See, Brattleboro just reeks of signs and symbols. As I hitch-hiked my way to work this morning, I got a ride from a guy who is of the end times rapture is coming persuasion. He was playing a tape of some third rate preacher intoning the signs of apocalypse. It seemed he was describing our world as it is now. The tape was over 15 years old, and its recounting of signs and symbols and approach of the horsemen was as eerily applicable to that time as it is now. End times, it seems, are manufactured and sold like gangsta image teenage rebellion at the holy temple Walmart. I wonder if the knights Templar have made it to town yet. Or if the wanderer's curses were his sermon, another pilgrim who thinks he has seen the light. After all, the mad can see the signs clearer than most. And we're all a little mad here.
3 comments:
I did tie someone to a kitchen chair once...long story. Is it our age or is it the times? Has it always been this way? Something's coming I don't know what it is but it is....

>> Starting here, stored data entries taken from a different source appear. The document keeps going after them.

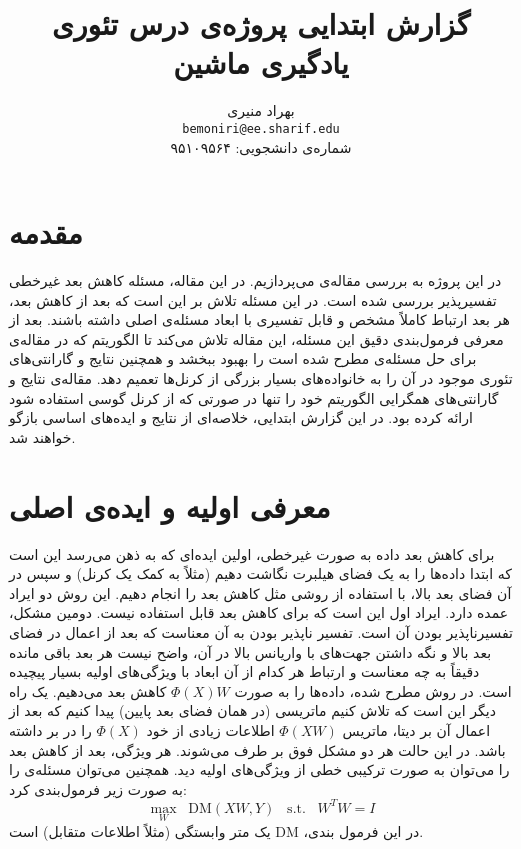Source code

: \documentclass[a4paper]{article}
\title{گزارش ابتدایی پروژه‌ی درس تئوری یادگیری ماشین}
\author{
	بهراد منیری\\
	\texttt{bemoniri@ee.sharif.edu}\\
	\normalsize{شماره‌ی دانشجویی: ۹۵۱۰۹۵۶۴}
}
\date{}
\begin{document}
	\maketitle
	\section{مقدمه}
	در این پروژه به بررسی مقاله‌ی 
	\cite{main}
	می‌پردازیم. در این مقاله، مسئله کاهش بعد غیرخطی  تفسیر‌پذیر 
	بررسی شده است.  در این مسئله تلاش بر این است که بعد از کاهش‌ بعد، هر بعد ارتباط کاملاً مشخص و قابل تفسیری با ابعاد مسئله‌ی اصلی داشته باشند. بعد از معرفی فرمول‌بندی دقیق این مسئله، این مقاله تلاش می‌کند تا الگوریتم
	که در مقاله‌ی 
	\cite{ISM}
	برای حل مسئله‌ی
	مطرح شده است را بهبود ببخشد و همچنین نتایج و گارانتی‌های تئوری موجود در آن را به خانواده‌های بسیار بزرگی از کرنل‌ها تعمیم دهد. مقاله‌ی \cite{ISM} نتایج و گارانتی‌های همگرایی الگوریتم  خود را تنها در صورتی که از کرنل گوسی استفاده شود ارائه کرده بود. در این گزارش ابتدایی، خلاصه‌ای از نتایج و ایده‌های اساسی بازگو خواهند شد.
	
	\section{معرفی اولیه و ایده‌ی اصلی}
	برای کاهش بعد داده به صورت غیر‌خطی، اولین ایده‌ای که به ذهن می‌رسد این است که ابتدا داده‌ها را به یک فضای هیلبرت نگاشت دهیم (مثلاً به کمک یک کرنل) و سپس در آن فضای بعد بالا، با استفاده از روشی مثل 
	کاهش بعد را انجام دهیم. این روش دو ایراد عمده دارد. ایراد اول این است که برای کاهش بعد 
	قابل استفاده نیست. دومین مشکل، تفسیر‌ناپذیر بودن آن است. تفسیر ناپذیر بودن به آن معناست که بعد از اعمال 
	در فضای بعد بالا و نگه داشتن جهت‌های با واریانس بالا در آن، واضح نیست هر بعد باقی مانده دقیقاً به چه معناست و ارتباط هر کدام از آن ابعاد با ویژگی‌های اولیه بسیار پیچیده است. در روش مطرح شده، داده‌ها را به صورت 
	$\Phi(X)W$
	کاهش بعد می‌دهیم. یک راه دیگر این است که تلاش کنیم ماتریسی (در همان فضای بعد پایین) پیدا کنیم که بعد از اعمال آن بر دیتا، ماتریس
	$\Phi(XW)$
	اطلاعات زیادی از خود 
	$\Phi(X)$
	را در بر داشته باشد. در این حالت هر دو مشکل فوق بر طرف می‌شوند. هر ویژگی، بعد از کاهش بعد را می‌توان به صورت ترکیبی خطی از ویژگی‌های اولیه دید. همچنین می‌توان مسئله‌ی 
	را به صورت زیر فرمول‌بندی کرد:
	$$\max_W\;\; \mathrm{DM} (XW, Y) \;\;\; \mathrm{s.t}. \;\;\; W^TW=I$$
	در این فرمول بندی، 
	$\mathrm{DM}$
	یک متر وابستگی (مثلاً اطلاعات متقابل) است.
	
\end{document}
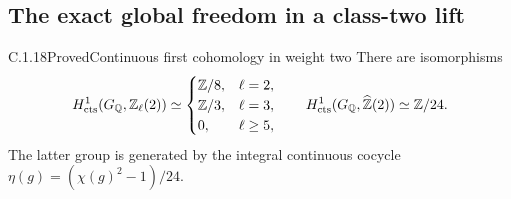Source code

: \subsection{The exact global freedom in a class-two lift}
\label{sec:ghost-h1-weight2}

\begin{result}{C.1.18}{Proved}{Continuous first cohomology in weight two}
\label{prop:ghost-h1-weight2}
There are isomorphisms
\[
 H^1_{\rm cts}(G_{\mathbb Q},\mathbb Z_\ell(2))
 \simeq
 \begin{cases}
  \mathbb Z/8,&\ell=2,\\
  \mathbb Z/3,&\ell=3,\\
  0,&\ell\ge5,
 \end{cases}
 \qquad
 H^1_{\rm cts}(G_{\mathbb Q},\widehat{\mathbb Z}(2))
       \simeq\mathbb Z/24.
\]
The latter group is generated by the integral continuous
cocycle \(\eta(g)=(\chi(g)^2-1)/24\).
\end{result}
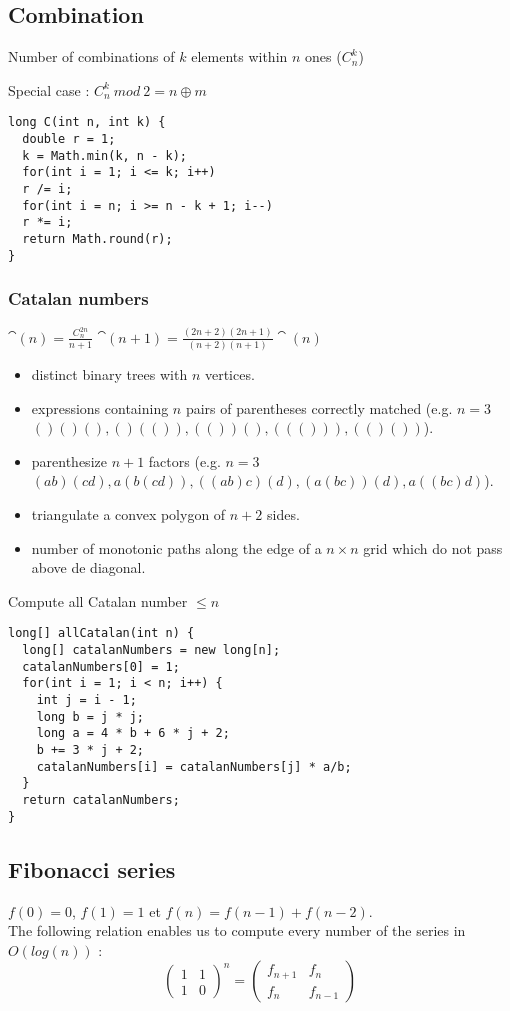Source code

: \subsection{Combination}
Number of combinations of $k$ elements within $n$ ones ($C^k_n$)

Special case : $C^k_n\ mod\ 2 = n\oplus m$
\begin{lstlisting}
long C(int n, int k) {
  double r = 1;
  k = Math.min(k, n - k);
  for(int i = 1; i <= k; i++)
  r /= i;
  for(int i = n; i >= n - k + 1; i--)
  r *= i;
  return Math.round(r);
}
\end{lstlisting}

\subsubsection{Catalan numbers}
$\cat(n) = \frac{C_n^{2n}}{n+1}$ $\cat(n+1) = \frac{(2n+2)(2n+1)}{(n+2)(n+1)}\cat(n)$
\begin{itemize}
  \item distinct binary trees with $n$ vertices.
  \item expressions containing $n$ pairs of parentheses correctly matched (e.g. $n=3$ $()()(),()(()),(())(),((())),(()())$).
  \item parenthesize $n+1$ factors (e.g. $n=3$ $(ab)(cd),a(b(cd)),((ab)c)(d),(a(bc))(d),a((bc)d)$).
  \item triangulate a convex polygon of $n+2$ sides.
  \item number of monotonic paths along the edge of a $n\times n$ grid which do not pass above de diagonal.
\end{itemize}

Compute all Catalan number $\leq n$
\begin{lstlisting}
long[] allCatalan(int n) {
  long[] catalanNumbers = new long[n];
  catalanNumbers[0] = 1;
  for(int i = 1; i < n; i++) {
    int j = i - 1;
    long b = j * j;
    long a = 4 * b + 6 * j + 2;
    b += 3 * j + 2;
    catalanNumbers[i] = catalanNumbers[j] * a/b;
  }
  return catalanNumbers;
}
\end{lstlisting}


\subsection{Fibonacci series}
$f(0) = 0$, $f(1) = 1$ et $f(n) = f(n - 1) + f(n - 2)$.\\
The following relation enables us to compute every number of the series in $O(log(n))$ :\\
$$\begin{pmatrix}
1 & 1\\
1 & 0
\end{pmatrix}^n=\begin{pmatrix}
f_{n+1} & f_n\\
f_n & f_{n-1}
\end{pmatrix}$$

>I did tie someone to a kitchen chair once
There is a very sexy scene (for 1951) in "The Thing (From Another World)" which the hero is tied to a chair by the heroine. It was cut from the movie for years when it was shown on TV.
>Has it always been this way?
I think so.
>Something's coming
Oh, Yeah. And every sense I have says it ain't good.
Moi aussi, mon cher.
When Mr. Cohen meets his mortality, I'll mourn him as the one musician who moved me everytime he opened his mouth. Then I'll get a lawnchair and await the 4 Horsemen coming over Wantastiquet.